Work item.
An accurate, complete copy of the records below is required.

(Recorded data)
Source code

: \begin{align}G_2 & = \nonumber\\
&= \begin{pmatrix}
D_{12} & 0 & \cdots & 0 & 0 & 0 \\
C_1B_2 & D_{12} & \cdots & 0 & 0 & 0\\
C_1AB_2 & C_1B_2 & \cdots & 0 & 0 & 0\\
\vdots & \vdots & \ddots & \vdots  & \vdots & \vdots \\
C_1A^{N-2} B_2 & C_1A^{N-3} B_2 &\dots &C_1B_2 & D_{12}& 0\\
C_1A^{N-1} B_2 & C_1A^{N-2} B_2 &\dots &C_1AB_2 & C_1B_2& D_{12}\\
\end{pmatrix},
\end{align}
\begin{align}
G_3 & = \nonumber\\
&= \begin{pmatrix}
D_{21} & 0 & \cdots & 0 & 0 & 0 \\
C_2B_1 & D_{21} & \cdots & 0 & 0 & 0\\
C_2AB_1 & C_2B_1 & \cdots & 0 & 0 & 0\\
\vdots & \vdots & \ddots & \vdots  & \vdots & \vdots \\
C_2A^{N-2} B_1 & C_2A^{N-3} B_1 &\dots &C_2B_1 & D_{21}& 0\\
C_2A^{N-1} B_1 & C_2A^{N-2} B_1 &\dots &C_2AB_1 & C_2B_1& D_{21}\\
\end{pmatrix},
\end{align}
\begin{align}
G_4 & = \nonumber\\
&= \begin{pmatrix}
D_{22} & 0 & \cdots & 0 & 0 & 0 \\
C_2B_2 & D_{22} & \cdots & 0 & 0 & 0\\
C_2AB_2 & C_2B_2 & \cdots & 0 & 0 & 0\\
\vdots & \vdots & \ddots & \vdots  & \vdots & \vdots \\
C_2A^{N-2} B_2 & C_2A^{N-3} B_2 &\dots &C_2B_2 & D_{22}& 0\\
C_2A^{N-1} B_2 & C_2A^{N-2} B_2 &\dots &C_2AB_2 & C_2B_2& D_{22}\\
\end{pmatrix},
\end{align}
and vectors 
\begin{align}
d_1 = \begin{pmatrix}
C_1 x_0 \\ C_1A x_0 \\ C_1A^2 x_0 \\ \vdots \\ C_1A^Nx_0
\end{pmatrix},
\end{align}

Result.
Source code

: \begin{align}G_2 & = \nonumber\\
&= \begin{pmatrix}
D_{12} & 0 & \cdots & 0 & 0 & 0 \\
C_1B_2 & D_{12} & \cdots & 0 & 0 & 0\\
C_1AB_2 & C_1B_2 & \cdots & 0 & 0 & 0\\
\vdots & \vdots & \ddots & \vdots  & \vdots & \vdots \\
C_1A^{N-2} B_2 & C_1A^{N-3} B_2 &\dots &C_1B_2 & D_{12}& 0\\
C_1A^{N-1} B_2 & C_1A^{N-2} B_2 &\dots &C_1AB_2 & C_1B_2& D_{12}\\
\end{pmatrix},
\end{align}
\begin{align}
G_3 & = \nonumber\\
&= \begin{pmatrix}
D_{21} & 0 & \cdots & 0 & 0 & 0 \\
C_2B_1 & D_{21} & \cdots & 0 & 0 & 0\\
C_2AB_1 & C_2B_1 & \cdots & 0 & 0 & 0\\
\vdots & \vdots & \ddots & \vdots  & \vdots & \vdots \\
C_2A^{N-2} B_1 & C_2A^{N-3} B_1 &\dots &C_2B_1 & D_{21}& 0\\
C_2A^{N-1} B_1 & C_2A^{N-2} B_1 &\dots &C_2AB_1 & C_2B_1& D_{21}\\
\end{pmatrix},
\end{align}
\begin{align}
G_4 & = \nonumber\\
&= \begin{pmatrix}
D_{22} & 0 & \cdots & 0 & 0 & 0 \\
C_2B_2 & D_{22} & \cdots & 0 & 0 & 0\\
C_2AB_2 & C_2B_2 & \cdots & 0 & 0 & 0\\
\vdots & \vdots & \ddots & \vdots  & \vdots & \vdots \\
C_2A^{N-2} B_2 & C_2A^{N-3} B_2 &\dots &C_2B_2 & D_{22}& 0\\
C_2A^{N-1} B_2 & C_2A^{N-2} B_2 &\dots &C_2AB_2 & C_2B_2& D_{22}\\
\end{pmatrix},
\end{align}
and vectors 
\begin{align}
d_1 = \begin{pmatrix}
C_1 x_0 \\ C_1A x_0 \\ C_1A^2 x_0 \\ \vdots \\ C_1A^Nx_0
\end{pmatrix},
\end{align}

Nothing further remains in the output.